▸ **TO DO**
Copy whichever lines of the data hold the word "是否必需".

▸ **RECORDS SUPPLIED**
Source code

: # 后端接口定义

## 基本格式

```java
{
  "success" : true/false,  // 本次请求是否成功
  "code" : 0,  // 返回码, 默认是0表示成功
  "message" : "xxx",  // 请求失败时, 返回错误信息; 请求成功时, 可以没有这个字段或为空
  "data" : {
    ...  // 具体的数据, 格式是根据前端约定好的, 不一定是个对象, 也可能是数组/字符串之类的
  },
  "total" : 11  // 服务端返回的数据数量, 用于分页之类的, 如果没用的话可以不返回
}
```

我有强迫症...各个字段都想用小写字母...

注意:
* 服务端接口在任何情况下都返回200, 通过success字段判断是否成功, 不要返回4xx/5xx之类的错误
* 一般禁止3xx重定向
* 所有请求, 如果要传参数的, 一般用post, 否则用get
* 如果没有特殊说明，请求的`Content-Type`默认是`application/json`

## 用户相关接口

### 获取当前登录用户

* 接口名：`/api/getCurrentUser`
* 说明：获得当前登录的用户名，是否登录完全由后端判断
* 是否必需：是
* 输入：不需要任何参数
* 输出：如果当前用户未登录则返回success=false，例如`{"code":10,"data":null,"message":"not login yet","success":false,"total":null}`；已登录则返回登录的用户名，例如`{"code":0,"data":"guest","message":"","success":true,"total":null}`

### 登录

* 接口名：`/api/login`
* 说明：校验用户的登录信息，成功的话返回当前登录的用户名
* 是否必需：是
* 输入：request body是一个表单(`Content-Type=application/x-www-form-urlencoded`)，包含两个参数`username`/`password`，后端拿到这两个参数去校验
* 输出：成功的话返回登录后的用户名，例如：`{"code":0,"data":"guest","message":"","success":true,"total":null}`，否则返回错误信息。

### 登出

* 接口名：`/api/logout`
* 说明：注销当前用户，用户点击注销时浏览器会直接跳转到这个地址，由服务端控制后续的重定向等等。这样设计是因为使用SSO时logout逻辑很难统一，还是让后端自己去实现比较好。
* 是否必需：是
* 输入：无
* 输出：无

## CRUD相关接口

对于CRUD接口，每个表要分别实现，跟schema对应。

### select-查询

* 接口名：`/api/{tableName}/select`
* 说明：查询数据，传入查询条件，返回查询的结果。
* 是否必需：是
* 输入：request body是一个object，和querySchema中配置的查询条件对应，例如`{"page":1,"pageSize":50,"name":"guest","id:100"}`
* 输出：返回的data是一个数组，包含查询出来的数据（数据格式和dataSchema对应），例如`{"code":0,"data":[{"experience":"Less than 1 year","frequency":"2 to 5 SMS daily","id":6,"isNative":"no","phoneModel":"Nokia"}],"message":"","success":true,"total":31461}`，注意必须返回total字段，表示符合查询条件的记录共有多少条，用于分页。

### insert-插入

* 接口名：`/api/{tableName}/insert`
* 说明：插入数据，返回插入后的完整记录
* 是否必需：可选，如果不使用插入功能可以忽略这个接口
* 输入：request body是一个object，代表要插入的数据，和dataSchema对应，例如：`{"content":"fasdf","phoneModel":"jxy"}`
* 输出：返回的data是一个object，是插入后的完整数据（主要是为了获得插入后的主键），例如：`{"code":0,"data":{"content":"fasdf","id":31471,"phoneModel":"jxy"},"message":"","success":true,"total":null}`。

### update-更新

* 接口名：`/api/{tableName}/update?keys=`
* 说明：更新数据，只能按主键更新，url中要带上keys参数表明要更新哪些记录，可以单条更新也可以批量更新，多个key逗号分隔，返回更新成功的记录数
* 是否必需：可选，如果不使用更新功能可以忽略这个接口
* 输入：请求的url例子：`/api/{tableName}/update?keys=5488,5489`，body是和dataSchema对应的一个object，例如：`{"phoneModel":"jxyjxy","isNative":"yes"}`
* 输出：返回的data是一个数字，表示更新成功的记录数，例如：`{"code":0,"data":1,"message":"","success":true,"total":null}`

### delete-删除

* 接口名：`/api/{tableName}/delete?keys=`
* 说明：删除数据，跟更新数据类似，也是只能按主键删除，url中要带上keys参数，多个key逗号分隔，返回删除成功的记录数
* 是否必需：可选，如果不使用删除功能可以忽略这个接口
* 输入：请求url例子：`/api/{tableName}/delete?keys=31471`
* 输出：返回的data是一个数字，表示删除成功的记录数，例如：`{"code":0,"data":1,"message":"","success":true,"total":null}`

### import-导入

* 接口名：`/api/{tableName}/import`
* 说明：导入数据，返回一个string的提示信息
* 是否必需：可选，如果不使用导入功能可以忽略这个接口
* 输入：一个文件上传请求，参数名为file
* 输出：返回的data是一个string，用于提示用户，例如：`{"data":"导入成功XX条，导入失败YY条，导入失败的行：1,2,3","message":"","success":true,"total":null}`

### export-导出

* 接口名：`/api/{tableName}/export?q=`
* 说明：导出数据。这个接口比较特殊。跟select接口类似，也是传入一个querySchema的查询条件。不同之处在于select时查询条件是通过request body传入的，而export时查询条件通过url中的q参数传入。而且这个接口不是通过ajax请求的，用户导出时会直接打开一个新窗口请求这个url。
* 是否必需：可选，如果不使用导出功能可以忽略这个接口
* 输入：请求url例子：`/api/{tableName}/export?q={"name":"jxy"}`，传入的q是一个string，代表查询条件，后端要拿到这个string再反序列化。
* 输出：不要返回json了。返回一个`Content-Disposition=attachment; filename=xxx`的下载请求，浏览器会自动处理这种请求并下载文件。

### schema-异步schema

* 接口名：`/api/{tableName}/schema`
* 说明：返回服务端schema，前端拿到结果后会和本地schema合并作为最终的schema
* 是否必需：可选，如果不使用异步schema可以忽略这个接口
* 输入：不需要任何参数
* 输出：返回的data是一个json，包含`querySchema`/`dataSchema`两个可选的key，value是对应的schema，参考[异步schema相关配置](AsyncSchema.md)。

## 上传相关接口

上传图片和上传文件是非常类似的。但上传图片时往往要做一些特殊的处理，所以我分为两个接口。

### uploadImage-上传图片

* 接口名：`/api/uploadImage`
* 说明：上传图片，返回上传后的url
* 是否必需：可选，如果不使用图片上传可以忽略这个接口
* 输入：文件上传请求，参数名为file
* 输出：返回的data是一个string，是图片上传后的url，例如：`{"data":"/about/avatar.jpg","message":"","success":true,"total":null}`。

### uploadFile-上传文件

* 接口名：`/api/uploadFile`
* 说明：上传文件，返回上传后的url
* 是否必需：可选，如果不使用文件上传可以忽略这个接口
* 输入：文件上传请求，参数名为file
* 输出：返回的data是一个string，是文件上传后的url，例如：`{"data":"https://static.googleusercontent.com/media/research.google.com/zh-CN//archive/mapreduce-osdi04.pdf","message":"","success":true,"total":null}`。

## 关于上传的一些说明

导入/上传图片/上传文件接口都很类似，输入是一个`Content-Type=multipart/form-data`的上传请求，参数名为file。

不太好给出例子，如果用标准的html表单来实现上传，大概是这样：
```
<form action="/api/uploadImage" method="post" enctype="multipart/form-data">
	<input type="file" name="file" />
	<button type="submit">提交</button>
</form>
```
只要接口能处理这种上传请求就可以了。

▸ **EXERCISE RESPONSE**
* 是否必需：是
* 是否必需：是
* 是否必需：是
* 是否必需：是
* 是否必需：可选，如果不使用插入功能可以忽略这个接口
* 是否必需：可选，如果不使用更新功能可以忽略这个接口
* 是否必需：可选，如果不使用删除功能可以忽略这个接口
* 是否必需：可选，如果不使用导入功能可以忽略这个接口
* 是否必需：可选，如果不使用导出功能可以忽略这个接口
* 是否必需：可选，如果不使用异步schema可以忽略这个接口
* 是否必需：可选，如果不使用图片上传可以忽略这个接口
* 是否必需：可选，如果不使用文件上传可以忽略这个接口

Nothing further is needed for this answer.